*** Block opens ***

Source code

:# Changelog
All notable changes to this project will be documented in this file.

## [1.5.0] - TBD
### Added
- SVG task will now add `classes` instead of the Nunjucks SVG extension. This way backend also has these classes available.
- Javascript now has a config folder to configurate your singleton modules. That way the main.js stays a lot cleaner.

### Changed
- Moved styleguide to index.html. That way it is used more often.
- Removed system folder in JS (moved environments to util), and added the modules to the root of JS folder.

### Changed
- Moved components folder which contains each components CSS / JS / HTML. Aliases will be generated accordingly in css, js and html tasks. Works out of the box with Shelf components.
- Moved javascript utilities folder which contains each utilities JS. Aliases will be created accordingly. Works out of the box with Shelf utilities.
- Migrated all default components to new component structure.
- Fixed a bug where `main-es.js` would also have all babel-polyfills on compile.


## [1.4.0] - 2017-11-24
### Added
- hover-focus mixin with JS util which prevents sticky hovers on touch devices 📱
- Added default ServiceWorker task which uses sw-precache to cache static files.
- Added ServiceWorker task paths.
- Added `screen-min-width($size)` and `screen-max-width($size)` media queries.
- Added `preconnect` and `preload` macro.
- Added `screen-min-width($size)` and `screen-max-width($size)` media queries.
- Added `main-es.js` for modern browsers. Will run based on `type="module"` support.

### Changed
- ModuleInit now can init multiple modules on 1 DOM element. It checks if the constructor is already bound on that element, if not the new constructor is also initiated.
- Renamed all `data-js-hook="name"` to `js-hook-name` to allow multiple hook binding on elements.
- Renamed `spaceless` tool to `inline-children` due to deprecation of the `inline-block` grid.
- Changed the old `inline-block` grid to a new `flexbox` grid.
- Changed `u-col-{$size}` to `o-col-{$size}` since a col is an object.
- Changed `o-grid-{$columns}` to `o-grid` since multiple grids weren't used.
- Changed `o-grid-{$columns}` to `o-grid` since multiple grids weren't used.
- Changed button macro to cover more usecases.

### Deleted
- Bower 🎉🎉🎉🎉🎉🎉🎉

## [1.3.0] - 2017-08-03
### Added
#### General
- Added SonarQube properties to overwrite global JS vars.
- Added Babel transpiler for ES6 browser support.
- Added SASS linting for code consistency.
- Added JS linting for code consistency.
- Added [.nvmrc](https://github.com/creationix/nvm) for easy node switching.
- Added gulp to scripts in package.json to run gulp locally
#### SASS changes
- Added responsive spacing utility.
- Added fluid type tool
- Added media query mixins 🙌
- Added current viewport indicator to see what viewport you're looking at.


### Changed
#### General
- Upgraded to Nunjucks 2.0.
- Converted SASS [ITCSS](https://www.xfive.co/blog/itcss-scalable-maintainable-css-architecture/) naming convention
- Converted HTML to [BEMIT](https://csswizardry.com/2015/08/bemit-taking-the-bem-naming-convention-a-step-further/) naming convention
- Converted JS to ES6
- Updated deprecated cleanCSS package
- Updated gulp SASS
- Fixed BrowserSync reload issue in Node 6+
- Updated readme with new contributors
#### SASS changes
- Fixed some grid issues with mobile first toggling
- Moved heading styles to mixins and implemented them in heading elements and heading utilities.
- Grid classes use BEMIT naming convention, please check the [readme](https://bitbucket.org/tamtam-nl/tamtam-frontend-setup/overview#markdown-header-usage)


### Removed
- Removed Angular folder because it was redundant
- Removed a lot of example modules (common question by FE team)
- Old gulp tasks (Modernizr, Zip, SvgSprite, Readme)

*** Block closes ***

## EXERCISE
Report every line of the data above that contains the string "components" by copying it in full.

## ANSWER FOR THE TASK
- Moved components folder which contains each components CSS / JS / HTML. Aliases will be generated accordingly in css, js and html tasks. Works out of the box with Shelf components.
- Migrated all default components to new component structure.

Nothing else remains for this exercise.